Double face L’homme lui-même demeure presqu’insaisissable, tant le fossé parait grand entre ses envolées lyriques et les piques que ses partisans lancent à ses détracteurs. Quand Guillaume Soro parle de réconciliation, de pardon et de paix, il faut s’attendre à une saillie de l’un de ses conseillers ou de ses nombreux internautes ramant à contre-courant de ces valeurs. « A chaque sortie de Guillaume où il parle de paix, ses conseillers ou ses proches trouvent la parade pour lancer des pierres dans le jardin des voisins », commente un observateur politique pour qui ce double langage est le fruit d’une parfaite intelligence entre Soro et ses hommes de main. « Fine tactique » pour ses proches, «  manque de sincérité » pour ses contempteurs, qui l’accusent de ne pas avoir le courage d’assumer publiquement ses positions dans les débats, laissant ce soin à ses affidés, comme son conseiller Franklin Nyamsi ou encore Moussa Touré, son conseiller en communication, autour duquel gravitent plusieurs internautes acquis à sa cause. Est-il machiavélique ? « Oui, comme tous les hommes politiques », répond sans détour l’un de ses conseillers, selon qui Guillaume Soro leur aurait demandé de lire « Le prince », de Machiavel, afin de se « tenir prêts pour un combat très pénible. Celui de l’espace politique, plus difficile que la bataille armée. » Un jeu  loin de rassurer ses adversaires potentiels au sein du parti, qui voient en lui la fin de leur carrière politique. « La rivalité date de l’époque de la rébellion, à un moment où les cadres des Forces nouvelles avaient le sentiment que le RDR voulait récupérer la rébellion ou que la rébellion tournait dos au combat du RDR » croit savoir un cadre des Forces nouvelles, qui rappelle que cette tension a été à l’origine de la distance entre Guillaume Soro et Amadou Koné, alors son Directeur cabinet, proche d’Amadou Gon Coulibaly, à qui l’on reproche de n’avoir pas vu d’un bon œil la nomination de Guillaume Soro comme Premier ministre en 2007. Des tensions attisées par la volonté de deux hommes forts proches de Ouattara de lui succéder. « Guillaume Soro a tenté de se rapprocher de la Première dame, Dominique Ouattara, depuis 2011. Elle lui a préféré Ahmed Bakayoko, son filleul. Depuis, Soro est convaincu que rien ne lui sera  offert sur un plateau » reconnait-on dans son sillage.
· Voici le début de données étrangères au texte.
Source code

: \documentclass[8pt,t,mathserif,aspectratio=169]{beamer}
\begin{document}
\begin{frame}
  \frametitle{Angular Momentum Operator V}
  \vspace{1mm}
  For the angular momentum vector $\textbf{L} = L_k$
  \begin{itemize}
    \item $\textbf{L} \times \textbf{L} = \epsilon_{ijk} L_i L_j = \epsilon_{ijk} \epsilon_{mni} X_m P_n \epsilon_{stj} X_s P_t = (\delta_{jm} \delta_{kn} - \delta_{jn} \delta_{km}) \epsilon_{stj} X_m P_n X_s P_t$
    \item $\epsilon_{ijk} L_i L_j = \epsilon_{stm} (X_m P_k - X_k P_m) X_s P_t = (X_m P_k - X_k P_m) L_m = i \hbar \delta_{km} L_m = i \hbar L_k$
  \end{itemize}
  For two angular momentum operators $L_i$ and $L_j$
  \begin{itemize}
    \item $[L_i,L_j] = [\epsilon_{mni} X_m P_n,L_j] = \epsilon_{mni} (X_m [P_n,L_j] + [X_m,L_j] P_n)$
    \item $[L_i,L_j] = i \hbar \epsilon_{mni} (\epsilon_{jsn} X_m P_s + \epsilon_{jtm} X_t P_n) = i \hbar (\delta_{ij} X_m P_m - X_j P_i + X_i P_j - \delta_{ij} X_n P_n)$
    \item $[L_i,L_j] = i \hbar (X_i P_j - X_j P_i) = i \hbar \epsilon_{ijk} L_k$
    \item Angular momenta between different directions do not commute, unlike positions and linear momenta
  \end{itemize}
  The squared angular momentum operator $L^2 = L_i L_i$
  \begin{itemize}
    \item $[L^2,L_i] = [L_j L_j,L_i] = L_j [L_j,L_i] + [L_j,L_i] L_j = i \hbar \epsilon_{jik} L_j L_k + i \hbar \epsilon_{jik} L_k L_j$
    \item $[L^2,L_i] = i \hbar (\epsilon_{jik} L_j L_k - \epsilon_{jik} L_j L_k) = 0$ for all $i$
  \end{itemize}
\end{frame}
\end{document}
Partira, partira pas Le congrès, qui n’a pas statué sur son cas, permet aux  les spéculations de continuer quant à son avenir au sein du RDR. « Guillaume est conscient qu’il existe déjà trop de partis politiques. Il nous l’a dit » assure Mamadou Traoré. Il est aussi convaincu que la bataille en interne, « si elle devait arriver, serait farouche.» Pour l’heure, ses partisans sont divisés. Car il ne faut pas se voiler la face, la plupart sont des militants du RDR qui seraient dans l’embarras . Soro, qui revendique toujours son adhésion à ce parti, entretient à souhait le flou, laissant partenaires et adversaires scruter le moindre de ses faits et gestes, ou certaines publications, pour espérer y déceler des signes.